To thoroughly assess fibril morphology, 127–283 unique measurements of fibril diameters were made for the single and mixed system (Supplementary Fig. S4); the mixed system was found to contain filaments characteristic of 1 although with some perturbation in size. The presence of fibrils characteristic of 1 is corroborated by visual inspection of the micrographs (Fig. 4a–c insets). The observation of filaments of 1 in the mixed solution (Fig. 4c) is strongly suggestive of self-sorting, though alone is not sufficient to unambiguously show self-sorting at this macroscopic level.

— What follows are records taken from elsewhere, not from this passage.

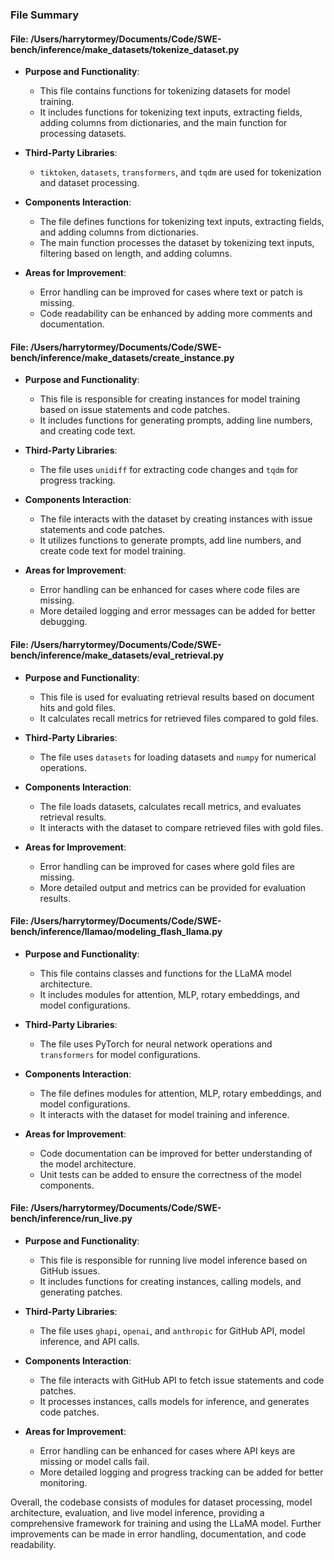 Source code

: ### File Summary

#### File: /Users/harrytormey/Documents/Code/SWE-bench/inference/make_datasets/tokenize_dataset.py

- **Purpose and Functionality**:
  - This file contains functions for tokenizing datasets for model training.
  - It includes functions for tokenizing text inputs, extracting fields, adding columns from dictionaries, and the main function for processing datasets.

- **Third-Party Libraries**:
  - `tiktoken`, `datasets`, `transformers`, and `tqdm` are used for tokenization and dataset processing.

- **Components Interaction**:
  - The file defines functions for tokenizing text inputs, extracting fields, and adding columns from dictionaries.
  - The main function processes the dataset by tokenizing text inputs, filtering based on length, and adding columns.

- **Areas for Improvement**:
  - Error handling can be improved for cases where text or patch is missing.
  - Code readability can be enhanced by adding more comments and documentation.

#### File: /Users/harrytormey/Documents/Code/SWE-bench/inference/make_datasets/create_instance.py

- **Purpose and Functionality**:
  - This file is responsible for creating instances for model training based on issue statements and code patches.
  - It includes functions for generating prompts, adding line numbers, and creating code text.

- **Third-Party Libraries**:
  - The file uses `unidiff` for extracting code changes and `tqdm` for progress tracking.

- **Components Interaction**:
  - The file interacts with the dataset by creating instances with issue statements and code patches.
  - It utilizes functions to generate prompts, add line numbers, and create code text for model training.

- **Areas for Improvement**:
  - Error handling can be enhanced for cases where code files are missing.
  - More detailed logging and error messages can be added for better debugging.

#### File: /Users/harrytormey/Documents/Code/SWE-bench/inference/make_datasets/eval_retrieval.py

- **Purpose and Functionality**:
  - This file is used for evaluating retrieval results based on document hits and gold files.
  - It calculates recall metrics for retrieved files compared to gold files.

- **Third-Party Libraries**:
  - The file uses `datasets` for loading datasets and `numpy` for numerical operations.

- **Components Interaction**:
  - The file loads datasets, calculates recall metrics, and evaluates retrieval results.
  - It interacts with the dataset to compare retrieved files with gold files.

- **Areas for Improvement**:
  - Error handling can be improved for cases where gold files are missing.
  - More detailed output and metrics can be provided for evaluation results.

#### File: /Users/harrytormey/Documents/Code/SWE-bench/inference/llamao/modeling_flash_llama.py

- **Purpose and Functionality**:
  - This file contains classes and functions for the LLaMA model architecture.
  - It includes modules for attention, MLP, rotary embeddings, and model configurations.

- **Third-Party Libraries**:
  - The file uses PyTorch for neural network operations and `transformers` for model configurations.

- **Components Interaction**:
  - The file defines modules for attention, MLP, rotary embeddings, and model configurations.
  - It interacts with the dataset for model training and inference.

- **Areas for Improvement**:
  - Code documentation can be improved for better understanding of the model architecture.
  - Unit tests can be added to ensure the correctness of the model components.

#### File: /Users/harrytormey/Documents/Code/SWE-bench/inference/run_live.py

- **Purpose and Functionality**:
  - This file is responsible for running live model inference based on GitHub issues.
  - It includes functions for creating instances, calling models, and generating patches.

- **Third-Party Libraries**:
  - The file uses `ghapi`, `openai`, and `anthropic` for GitHub API, model inference, and API calls.

- **Components Interaction**:
  - The file interacts with GitHub API to fetch issue statements and code patches.
  - It processes instances, calls models for inference, and generates code patches.

- **Areas for Improvement**:
  - Error handling can be enhanced for cases where API keys are missing or model calls fail.
  - More detailed logging and progress tracking can be added for better monitoring.

Overall, the codebase consists of modules for dataset processing, model architecture, evaluation, and live model inference, providing a comprehensive framework for training and using the LLaMA model. Further improvements can be made in error handling, documentation, and code readability.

Small-Angle Neutron Scattering indicates self-sorting

To further distinguish coassembly from self-sorting, small-angle neutron scattering (SANS) was performed to probe the self-sorting at the nanoscale. Given the finite Q range of the instrument used (1–100 nm), the fitting is most sensitive to the cross-sectional nature of the filament, hence SANS is in principle a good tool to evaluate gels with self-sorted fibres of different diameters. To fit the data, which exhibits a smooth transition in Q dependence over the length scale probed on the instrument, Fig. 5, we used the Kholodenko-Dirac worm-like chain model. The best fit to the data for 1 using this model (solid line) was for a core-shell structure with a core radius (Rcore) of 5.2 nm and an outer radius (Router) of 8.8 nm, implying a shell thickness of 3.6 nm. 2 alone exhibited very different scattering to 1,with the data fitting best to the simpler solid worm-like structure, with a radius of 2.6 nm. In both cases, the diameters measured by SANS are smaller than observed by TEM, which may indicate SANS detecting a protofilament structure not observable on the length scales probed by TEM.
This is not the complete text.